Plain-text document sources:
▬▬▬▬▬▬

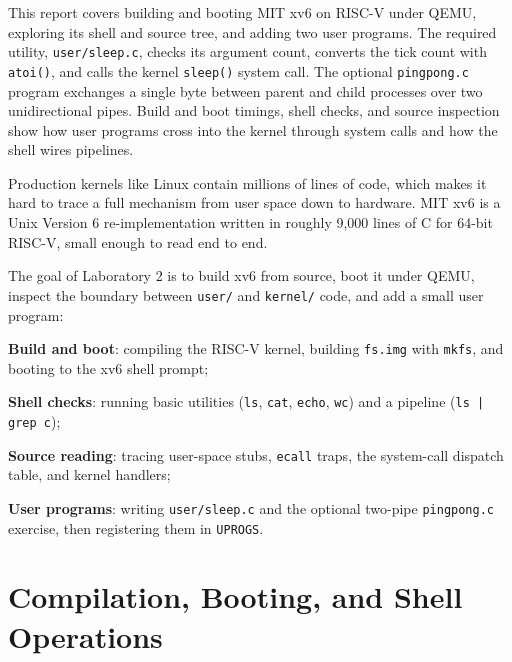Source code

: \documentclass{assets/utmreport}
\begin{document}
\makeutmreporttitlepage
\tableofcontents
\clearpage

\begin{utmabstract}[Abstract]
This report covers building and booting MIT xv6 on RISC-V under QEMU, exploring its shell and source tree, and adding two user programs. The required utility, \texttt{user/sleep.c}, checks its argument count, converts the tick count with \texttt{atoi()}, and calls the kernel \texttt{sleep()} system call. The optional \texttt{pingpong.c} program exchanges a single byte between parent and child processes over two unidirectional pipes. Build and boot timings, shell checks, and source inspection show how user programs cross into the kernel through system calls and how the shell wires pipelines.
\end{utmabstract}

\utmintroduction
Production kernels like Linux contain millions of lines of code, which makes it hard to trace a full mechanism from user space down to hardware. MIT xv6 is a Unix Version 6 re-implementation written in roughly 9,000 lines of C for 64-bit RISC-V, small enough to read end to end.

The goal of Laboratory 2 is to build xv6 from source, boot it under QEMU, inspect the boundary between \texttt{user/} and \texttt{kernel/} code, and add a small user program:
\begin{utmenumerate}
\item \textbf{Build and boot}: compiling the RISC-V kernel, building \texttt{fs.img} with \texttt{mkfs}, and booting to the xv6 shell prompt;
\item \textbf{Shell checks}: running basic utilities (\texttt{ls}, \texttt{cat}, \texttt{echo}, \texttt{wc}) and a pipeline (\texttt{ls | grep c});
\item \textbf{Source reading}: tracing user-space stubs, \texttt{ecall} traps, the system-call dispatch table, and kernel handlers;
\item \textbf{User programs}: writing \texttt{user/sleep.c} and the optional two-pipe \texttt{pingpong.c} exercise, then registering them in \texttt{UPROGS}.
\end{utmenumerate}

\chapter{Compilation, Booting, and Shell Operations}
\end{document}
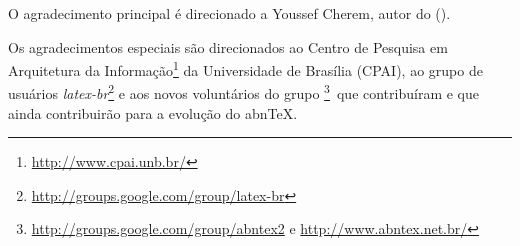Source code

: \documentclass[
12pt,				%
openright,			%
twoside,			%
a4paper,			%
english,			%
french,				%
spanish,			%
brazil,				%
]{abntex2}
\begin{document}
	
	
	\frenchspacing 
	
	
	\imprimircapa
	
	\imprimirfolhaderosto*

	\begin{fichacatalografica}
		\sffamily
		\vspace*{\fill}					%
		\begin{center}					%
			\end{center}
	\end{fichacatalografica}

	\begin{agradecimentos}
		O agradecimento principal é direcionado a Youssef Cherem, autor do
		 ().
		
		Os agradecimentos especiais são direcionados ao Centro de Pesquisa em
		Arquitetura da Informação\footnote{\url{http://www.cpai.unb.br/}} da Universidade de
		Brasília (CPAI), ao grupo de usuários
		\emph{latex-br}\footnote{\url{http://groups.google.com/group/latex-br}} e aos
		novos voluntários do grupo
		\emph{\abnTeX}\footnote{\url{http://groups.google.com/group/abntex2} e
			\url{http://www.abntex.net.br/}}~que contribuíram e que ainda
		contribuirão para a evolução do abn\TeX.
		
	\end{agradecimentos}
	
\end{document}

▬▬▬▬▬▬

WHAT THE EXERCISE ASKS:
What is needed is an exact copy of every record above, minus the images.

RESULT OF THIS EXERCISE:
Source code

: \documentclass{assets/utmreport}
\begin{document}
\makeutmreporttitlepage
\tableofcontents
\clearpage

\begin{utmabstract}[Abstract]
This report covers building and booting MIT xv6 on RISC-V under QEMU, exploring its shell and source tree, and adding two user programs. The required utility, \texttt{user/sleep.c}, checks its argument count, converts the tick count with \texttt{atoi()}, and calls the kernel \texttt{sleep()} system call. The optional \texttt{pingpong.c} program exchanges a single byte between parent and child processes over two unidirectional pipes. Build and boot timings, shell checks, and source inspection show how user programs cross into the kernel through system calls and how the shell wires pipelines.
\end{utmabstract}

\utmintroduction
Production kernels like Linux contain millions of lines of code, which makes it hard to trace a full mechanism from user space down to hardware. MIT xv6 is a Unix Version 6 re-implementation written in roughly 9,000 lines of C for 64-bit RISC-V, small enough to read end to end.

The goal of Laboratory 2 is to build xv6 from source, boot it under QEMU, inspect the boundary between \texttt{user/} and \texttt{kernel/} code, and add a small user program:
\begin{utmenumerate}
\item \textbf{Build and boot}: compiling the RISC-V kernel, building \texttt{fs.img} with \texttt{mkfs}, and booting to the xv6 shell prompt;
\item \textbf{Shell checks}: running basic utilities (\texttt{ls}, \texttt{cat}, \texttt{echo}, \texttt{wc}) and a pipeline (\texttt{ls | grep c});
\item \textbf{Source reading}: tracing user-space stubs, \texttt{ecall} traps, the system-call dispatch table, and kernel handlers;
\item \textbf{User programs}: writing \texttt{user/sleep.c} and the optional two-pipe \texttt{pingpong.c} exercise, then registering them in \texttt{UPROGS}.
\end{utmenumerate}

\chapter{Compilation, Booting, and Shell Operations}
\end{document}
Source code

: \documentclass[
12pt,				%
openright,			%
twoside,			%
a4paper,			%
english,			%
french,				%
spanish,			%
brazil,				%
]{abntex2}
\begin{document}
	
	
	\frenchspacing 
	
	
	\imprimircapa
	
	\imprimirfolhaderosto*

	\begin{fichacatalografica}
		\sffamily
		\vspace*{\fill}					%
		\begin{center}					%
			\end{center}
	\end{fichacatalografica}

	\begin{agradecimentos}
		O agradecimento principal é direcionado a Youssef Cherem, autor do
		 ().
		
		Os agradecimentos especiais são direcionados ao Centro de Pesquisa em
		Arquitetura da Informação\footnote{\url{http://www.cpai.unb.br/}} da Universidade de
		Brasília (CPAI), ao grupo de usuários
		\emph{latex-br}\footnote{\url{http://groups.google.com/group/latex-br}} e aos
		novos voluntários do grupo
		\emph{\abnTeX}\footnote{\url{http://groups.google.com/group/abntex2} e
			\url{http://www.abntex.net.br/}}~que contribuíram e que ainda
		contribuirão para a evolução do abn\TeX.
		
	\end{agradecimentos}
	
\end{document}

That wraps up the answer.